* Work to complete:
Span requested from the data below: the line with "la fonction de" through the line with "Clearly $(A \setminus", both included. Give only these lines again, exactly, and leave every picture out.

* Material provided:
# # #

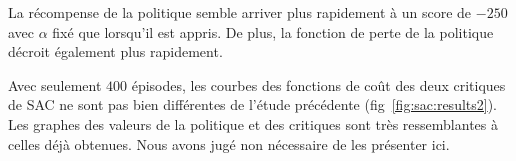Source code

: La récompense de la politique semble arriver plus rapidement à un score de
\(-250\) avec \(\alpha\) fixé que lorsqu'il est appris. De plus, la fonction de
perte de la politique décroit également plus rapidement.

Avec seulement \(400\) épisodes, les courbes des fonctions de coût des deux
critiques de SAC ne sont pas bien différentes de l'étude précédente
(fig~\ref{fig:sac:results2}). Les graphes des valeurs de la politique et des
critiques sont très ressemblantes à celles déjà obtenues. Nous avons jugé non
nécessaire de les présenter ici.
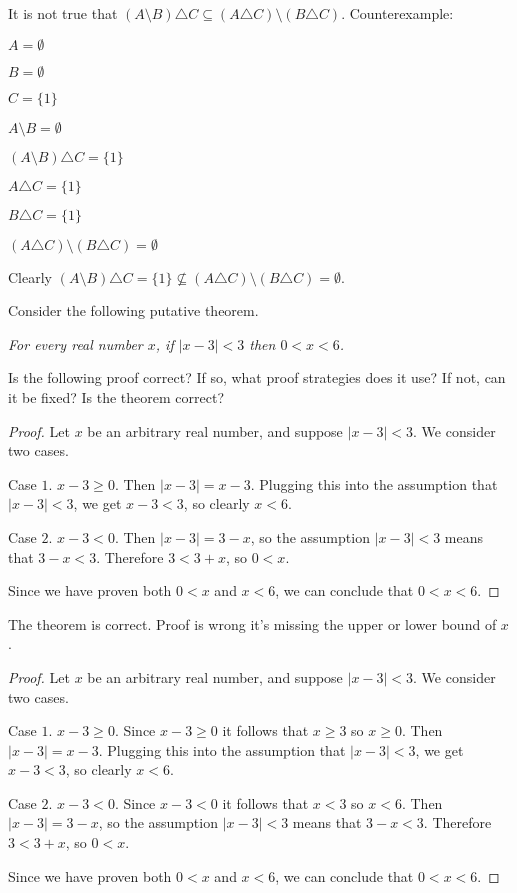 It is not true that $(A \setminus B) \triangle C \subseteq (A \triangle C)
    \setminus (B \triangle C)$. Counterexample:

$A = \emptyset$

$B = \emptyset$

$C = \{1\}$

$A \setminus B = \emptyset$

$(A \setminus B) \triangle C = \{1\}$

$A \triangle C = \{1\}$

$B \triangle C = \{1\}$

$(A \triangle C) \setminus (B \triangle C) = \emptyset$

Clearly $(A \setminus B) \triangle C = \{1\} \not \subseteq (A \triangle C)
    \setminus (B \triangle C) = \emptyset$.

\begin{tcolorbox}[title=Problem 27, breakable]
    Consider the following putative theorem.

     \emph{For every real number $x$, if $|x - 3| < 3$ then $0 < x < 6$.}

    Is the following proof correct? If so, what proof strategies does it use? If
    not, can it be fixed? Is the theorem correct?

    \begin{proof}
        Let $x$ be an arbitrary real number, and suppose $|x - 3| < 3$. We consider
        two cases.

        Case $1$. $x - 3 \ge 0$. Then $|x - 3| = x - 3$. Plugging this into the
        assumption that $|x - 3| < 3$, we get $x - 3 < 3$, so clearly $x < 6$.

        Case $2$. $x - 3 < 0$. Then $|x - 3| = 3 - x$, so the assumption $|x - 3| < 3$
        means that $3 - x < 3$. Therefore $3 < 3 + x$, so $0 < x$.

        Since we have proven both $0 < x$ and $x < 6$, we can conclude that $0 < x <
            6$.
    \end{proof}
\end{tcolorbox}

The theorem is correct. Proof is wrong it's missing the upper or lower bound of
$x$.

\begin{proof}
    Let $x$ be an arbitrary real number, and suppose $|x - 3| < 3$. We consider
    two cases.

    Case $1$. $x - 3 \ge 0$. Since $x - 3 \ge 0$ it follows that $x \ge 3$ so $x
        \ge 0$. Then $|x - 3| = x - 3$. Plugging this into the assumption that $|x - 3|
        < 3$, we get $x - 3 < 3$, so clearly $x < 6$.

    Case $2$. $x - 3 < 0$. Since $x - 3 < 0$ it follows that $x < 3$ so $x < 6$.
    Then $|x - 3| = 3 - x$, so the assumption $|x - 3| < 3$ means that $3 - x < 3$.
    Therefore $3 < 3 + x$, so $0 < x$.

    Since we have proven both $0 < x$ and $x < 6$, we can conclude that $0 < x <
        6$.
\end{proof}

# # #

* Exercise response:
\(-250\) avec \(\alpha\) fixé que lorsqu'il est appris. De plus, la fonction de
perte de la politique décroit également plus rapidement.

Avec seulement \(400\) épisodes, les courbes des fonctions de coût des deux
critiques de SAC ne sont pas bien différentes de l'étude précédente
(fig~\ref{fig:sac:results2}). Les graphes des valeurs de la politique et des
critiques sont très ressemblantes à celles déjà obtenues. Nous avons jugé non
nécessaire de les présenter ici.
 It is not true that $(A \setminus B) \triangle C \subseteq (A \triangle C)
    \setminus (B \triangle C)$. Counterexample:

$A = \emptyset$

$B = \emptyset$

$C = \{1\}$

$A \setminus B = \emptyset$

$(A \setminus B) \triangle C = \{1\}$

$A \triangle C = \{1\}$

$B \triangle C = \{1\}$

$(A \triangle C) \setminus (B \triangle C) = \emptyset$

Clearly $(A \setminus B) \triangle C = \{1\} \not \subseteq (A \triangle C)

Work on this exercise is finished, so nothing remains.